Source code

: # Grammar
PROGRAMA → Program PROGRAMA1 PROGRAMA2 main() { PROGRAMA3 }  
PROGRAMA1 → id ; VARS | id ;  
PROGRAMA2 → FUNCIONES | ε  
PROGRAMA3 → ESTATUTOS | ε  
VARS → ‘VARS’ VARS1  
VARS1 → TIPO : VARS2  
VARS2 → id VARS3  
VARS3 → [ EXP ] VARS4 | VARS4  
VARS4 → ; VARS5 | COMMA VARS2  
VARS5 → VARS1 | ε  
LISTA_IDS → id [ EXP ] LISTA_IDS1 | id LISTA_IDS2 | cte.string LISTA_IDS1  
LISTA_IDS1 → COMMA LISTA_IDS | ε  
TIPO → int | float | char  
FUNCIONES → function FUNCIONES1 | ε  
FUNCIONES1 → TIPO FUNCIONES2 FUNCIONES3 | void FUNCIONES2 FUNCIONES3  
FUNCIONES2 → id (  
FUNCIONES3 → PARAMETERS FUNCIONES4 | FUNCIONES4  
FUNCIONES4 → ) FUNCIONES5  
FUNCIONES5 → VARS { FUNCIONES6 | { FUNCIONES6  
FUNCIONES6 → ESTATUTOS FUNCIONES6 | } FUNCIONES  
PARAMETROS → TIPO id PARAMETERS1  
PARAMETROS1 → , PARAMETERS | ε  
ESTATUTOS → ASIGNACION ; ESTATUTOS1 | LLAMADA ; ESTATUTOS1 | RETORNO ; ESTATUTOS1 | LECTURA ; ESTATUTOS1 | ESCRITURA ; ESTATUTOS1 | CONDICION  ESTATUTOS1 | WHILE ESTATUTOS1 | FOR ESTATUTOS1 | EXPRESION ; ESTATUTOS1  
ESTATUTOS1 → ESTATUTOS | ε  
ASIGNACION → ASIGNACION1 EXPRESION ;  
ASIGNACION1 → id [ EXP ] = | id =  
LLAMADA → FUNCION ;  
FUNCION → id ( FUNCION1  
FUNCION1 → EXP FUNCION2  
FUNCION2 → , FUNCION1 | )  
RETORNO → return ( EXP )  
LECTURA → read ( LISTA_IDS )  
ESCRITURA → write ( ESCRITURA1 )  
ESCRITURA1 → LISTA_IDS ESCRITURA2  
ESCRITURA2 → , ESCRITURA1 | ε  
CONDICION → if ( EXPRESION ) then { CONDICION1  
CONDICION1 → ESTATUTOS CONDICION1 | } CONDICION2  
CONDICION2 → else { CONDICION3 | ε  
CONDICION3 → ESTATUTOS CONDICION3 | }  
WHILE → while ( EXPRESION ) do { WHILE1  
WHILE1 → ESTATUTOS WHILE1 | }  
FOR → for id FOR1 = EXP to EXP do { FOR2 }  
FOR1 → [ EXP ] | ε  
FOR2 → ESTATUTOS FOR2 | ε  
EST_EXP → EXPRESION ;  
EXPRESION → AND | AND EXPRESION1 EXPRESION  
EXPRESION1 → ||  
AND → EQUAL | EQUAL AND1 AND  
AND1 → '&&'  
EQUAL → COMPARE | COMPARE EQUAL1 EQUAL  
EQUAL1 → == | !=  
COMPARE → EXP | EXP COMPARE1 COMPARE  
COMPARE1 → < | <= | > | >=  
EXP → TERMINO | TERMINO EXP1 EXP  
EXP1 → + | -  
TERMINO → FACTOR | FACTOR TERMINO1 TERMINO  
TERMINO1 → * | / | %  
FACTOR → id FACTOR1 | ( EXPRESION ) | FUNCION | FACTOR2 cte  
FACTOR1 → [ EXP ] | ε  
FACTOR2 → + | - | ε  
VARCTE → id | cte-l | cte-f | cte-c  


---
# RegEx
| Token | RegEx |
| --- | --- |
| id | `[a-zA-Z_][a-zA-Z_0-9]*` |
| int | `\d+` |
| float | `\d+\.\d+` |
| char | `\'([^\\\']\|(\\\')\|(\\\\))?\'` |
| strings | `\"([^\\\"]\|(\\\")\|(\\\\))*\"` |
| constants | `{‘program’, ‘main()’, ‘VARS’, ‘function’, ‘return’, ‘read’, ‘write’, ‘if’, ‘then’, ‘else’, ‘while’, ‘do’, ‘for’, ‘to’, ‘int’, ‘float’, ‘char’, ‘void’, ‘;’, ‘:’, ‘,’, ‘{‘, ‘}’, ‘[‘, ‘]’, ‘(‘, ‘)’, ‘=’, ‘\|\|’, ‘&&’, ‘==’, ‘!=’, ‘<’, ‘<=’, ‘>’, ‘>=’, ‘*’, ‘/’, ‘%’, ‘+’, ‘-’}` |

**Task statement**
Each line of the entries above that has the word "then" is to be copied.

**Answer section**
CONDICION → if ( EXPRESION ) then { CONDICION1  
| constants | `{‘program’, ‘main()’, ‘VARS’, ‘function’, ‘return’, ‘read’, ‘write’, ‘if’, ‘then’, ‘else’, ‘while’, ‘do’, ‘for’, ‘to’, ‘int’, ‘float’, ‘char’, ‘void’, ‘;’, ‘:’, ‘,’, ‘{‘, ‘}’, ‘[‘, ‘]’, ‘(‘, ‘)’, ‘=’, ‘\|\|’, ‘&&’, ‘==’, ‘!=’, ‘<’, ‘<=’, ‘>’, ‘>=’, ‘*’, ‘/’, ‘%’, ‘+’, ‘-’}` |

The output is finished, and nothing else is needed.